What just happened? Microsoft’s Internet Explorer has only a small percentage of the desktop browser market, but plenty of people still use it. Those that do should update the program without delay after Microsoft issued an out-of-band security update that fixes a critical vulnerability.

Yesterday, Microsoft published CVE-2019-1367, a remote code execution vulnerability that exists in the way that the scripting engine handles objects in memory in Internet Explorer.

The vulnerability, discovered by Clément Lecigne of Google’s Project Zero Threat Analysis Group, is present in every version of Internet Explorer for Windows 7, 8.1, and 10. Microsoft writes that “The vulnerability could corrupt memory in such a way that an attacker could execute arbitrary code in the context of the current user.”

What's especially concerning is if a target is logged in with administrative rights. This would allow an attacker exploiting the vulnerability to take control of an affected system, allowing them to “install programs; view, change, or delete data; or create new accounts with full user rights.”

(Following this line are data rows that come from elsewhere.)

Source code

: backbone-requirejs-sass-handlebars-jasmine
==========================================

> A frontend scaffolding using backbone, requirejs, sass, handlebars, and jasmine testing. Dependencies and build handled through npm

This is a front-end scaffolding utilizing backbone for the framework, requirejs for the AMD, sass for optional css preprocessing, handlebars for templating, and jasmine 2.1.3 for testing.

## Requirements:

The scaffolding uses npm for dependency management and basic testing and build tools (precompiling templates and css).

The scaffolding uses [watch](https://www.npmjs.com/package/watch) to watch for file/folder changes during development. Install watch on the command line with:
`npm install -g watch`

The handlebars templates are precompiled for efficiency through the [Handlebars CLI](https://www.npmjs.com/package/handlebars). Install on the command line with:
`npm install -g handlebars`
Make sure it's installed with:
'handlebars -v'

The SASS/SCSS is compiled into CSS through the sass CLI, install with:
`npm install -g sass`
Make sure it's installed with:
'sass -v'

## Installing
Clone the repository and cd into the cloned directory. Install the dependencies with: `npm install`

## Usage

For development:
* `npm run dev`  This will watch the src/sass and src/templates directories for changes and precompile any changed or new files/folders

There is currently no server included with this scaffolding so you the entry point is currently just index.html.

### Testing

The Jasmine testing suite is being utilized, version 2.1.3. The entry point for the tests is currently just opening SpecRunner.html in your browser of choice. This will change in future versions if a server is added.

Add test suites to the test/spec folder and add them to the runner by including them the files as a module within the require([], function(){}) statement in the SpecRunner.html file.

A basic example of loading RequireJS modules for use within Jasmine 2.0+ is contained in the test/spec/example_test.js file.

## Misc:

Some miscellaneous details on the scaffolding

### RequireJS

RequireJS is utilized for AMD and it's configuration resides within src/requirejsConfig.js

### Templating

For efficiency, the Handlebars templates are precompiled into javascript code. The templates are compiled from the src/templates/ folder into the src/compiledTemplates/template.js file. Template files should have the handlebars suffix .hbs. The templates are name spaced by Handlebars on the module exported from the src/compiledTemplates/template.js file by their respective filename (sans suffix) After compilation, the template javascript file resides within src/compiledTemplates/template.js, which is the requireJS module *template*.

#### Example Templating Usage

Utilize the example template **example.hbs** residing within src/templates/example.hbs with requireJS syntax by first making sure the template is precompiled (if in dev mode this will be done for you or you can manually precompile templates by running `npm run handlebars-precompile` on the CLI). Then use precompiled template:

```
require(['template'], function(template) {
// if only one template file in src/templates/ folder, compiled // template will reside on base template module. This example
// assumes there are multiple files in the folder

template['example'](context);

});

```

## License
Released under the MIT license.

Attackers could create a specially crafted website that exploits the vulnerability through Internet Explorer. They might then convince someone to view the website by sending them a link in an email, for example.

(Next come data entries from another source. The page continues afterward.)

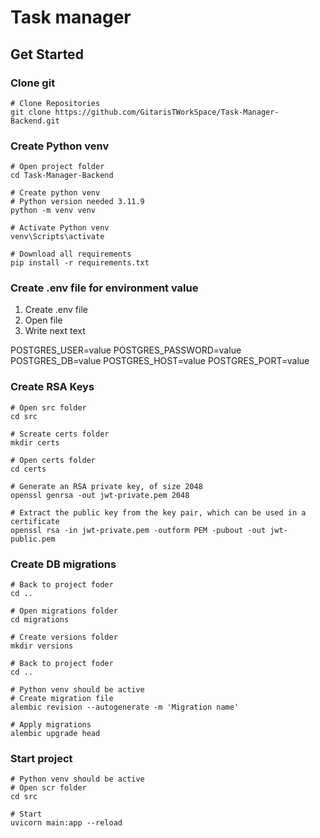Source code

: # Task manager

## Get Started

### Clone git

```shell
# Clone Repositories
git clone https://github.com/GitarisTWorkSpace/Task-Manager-Backend.git
```

### Create Python venv

```shell
# Open project folder 
cd Task-Manager-Backend

# Create python venv 
# Python version needed 3.11.9
python -m venv venv 

# Activate Python venv
venv\Scripts\activate

# Download all requirements
pip install -r requirements.txt
```

### Create .env file for environment value

1. Create .env file
2. Open file 
3. Write next text

POSTGRES_USER=value
POSTGRES_PASSWORD=value
POSTGRES_DB=value
POSTGRES_HOST=value
POSTGRES_PORT=value

### Create RSA Keys

```shell
# Open src folder
cd src

# Screate certs folder
mkdir certs

# Open certs folder
cd certs

# Generate an RSA private key, of size 2048
openssl genrsa -out jwt-private.pem 2048

# Extract the public key from the key pair, which can be used in a certificate
openssl rsa -in jwt-private.pem -outform PEM -pubout -out jwt-public.pem 
```

### Create DB migrations

```shell
# Back to project foder
cd ..

# Open migrations folder
cd migrations

# Create versions folder 
mkdir versions

# Back to project foder
cd ..

# Python venv should be active
# Create migration file
alembic revision --autogenerate -m 'Migration name'

# Apply migrations
alembic upgrade head
```

### Start project

```shell
# Python venv should be active
# Open scr folder
cd src

# Start
uvicorn main:app --reload
```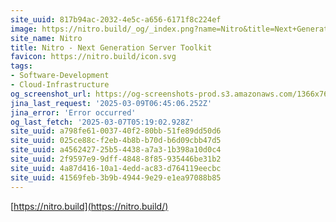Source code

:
 ```yaml
---
site_uuid: 817b94ac-2032-4e5c-a656-6171f8c224ef
image: https://nitro.build/_og/_index.png?name=Nitro&title=Next+Generation+Server+Toolkit&description=Create+web+servers+with+everything+you+need+and+deploy+them+wherever+you+prefer.
site_name: Nitro
title: Nitro - Next Generation Server Toolkit
favicon: https://nitro.build/icon.svg
tags:
- Software-Development
- Cloud-Infrastructure
og_screenshot_url: https://og-screenshots-prod.s3.amazonaws.com/1366x768/80/false/65242f9d51f87d4892da164ddc821c79ee82d83dcabb324126eb6b4b42f30e94.jpeg
jina_last_request: '2025-03-09T06:45:06.252Z'
jina_error: 'Error occurred'
og_last_fetch: '2025-03-07T05:19:02.928Z'
site_uuid: a798fe61-0037-40f2-80bb-51fe89dd50d6
site_uuid: 025ce88c-f2eb-4b8b-b70d-b6d09cbb47d5
site_uuid: a4562427-25b5-4438-a7a3-1b398a10d0c4
site_uuid: 2f9597e9-9dff-4848-8f85-935446be31b2
site_uuid: 4a87d416-10a1-4edd-ac83-d764119eecbc
site_uuid: 41569feb-3b9b-4944-9e29-e1ea97088b85
---
```



[https://nitro.build](https://nitro.build/)
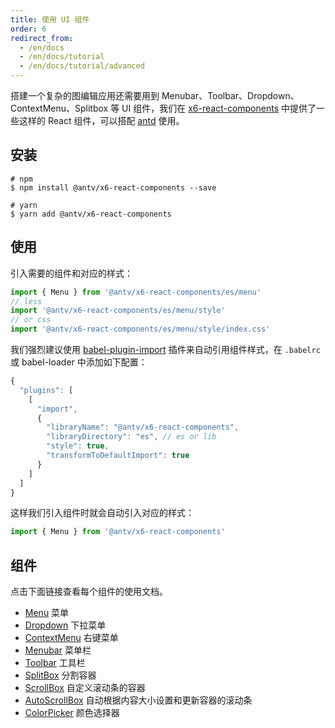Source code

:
```yaml
---
title: 使用 UI 组件
order: 6
redirect_from:
  - /en/docs
  - /en/docs/tutorial
  - /en/docs/tutorial/advanced
---
```


搭建一个复杂的图编辑应用还需要用到 Menubar、Toolbar、Dropdown、ContextMenu、Splitbox 等 UI 组件，我们在 [x6-react-components](https://www.npmjs.com/package/@antv/x6-react-components) 中提供了一些这样的 React 组件，可以搭配 [antd](https://ant.design/) 使用。

## 安装

```shell
# npm
$ npm install @antv/x6-react-components --save

# yarn
$ yarn add @antv/x6-react-components
```

## 使用

引入需要的组件和对应的样式：

```ts
import { Menu } from '@antv/x6-react-components/es/menu'
// less
import '@antv/x6-react-components/es/menu/style'
// or css
import '@antv/x6-react-components/es/menu/style/index.css'
```

我们强烈建议使用 [babel-plugin-import](https://github.com/ant-design/babel-plugin-import) 插件来自动引用组件样式，在 `.babelrc` 或 babel-loader 中添加如下配置：

```js
{
  "plugins": [
    [
      "import",
      {
        "libraryName": "@antv/x6-react-components",
        "libraryDirectory": "es", // es or lib
        "style": true,
        "transformToDefaultImport": true
      }
    ]
  ]
}
```

这样我们引入组件时就会自动引入对应的样式：

```ts
import { Menu } from '@antv/x6-react-components'
```

## 组件

点击下面链接查看每个组件的使用文档。

- [Menu](../../api/ui/menu) 菜单
- [Dropdown](../../api/ui/dropdown) 下拉菜单
- [ContextMenu](../../api/ui/contextmenu) 右键菜单
- [Menubar](../../api/ui/menubar) 菜单栏
- [Toolbar](../../api/ui/toolbar) 工具栏
- [SplitBox](../../api/ui/splitbox) 分割容器
- [ScrollBox](../../api/ui/scrollbox) 自定义滚动条的容器
- [AutoScrollBox](../../api/ui/auto-scrollbox) 自动根据内容大小设置和更新容器的滚动条
- [ColorPicker](../../api/ui/color-picker) 颜色选择器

Microsoft said the vulnerability is being actively exploited in the wild, so updating IE or moving to another browser is strongly advised.

Google’s Project Zero made headlines recently after it discovered a collection of hacked websites were used to infect thousands of iPhones with malicious software. It was later revealed that the sites also targeted Google and Windows users, and the campaign may have been a way for China to spy on Uighur Muslims.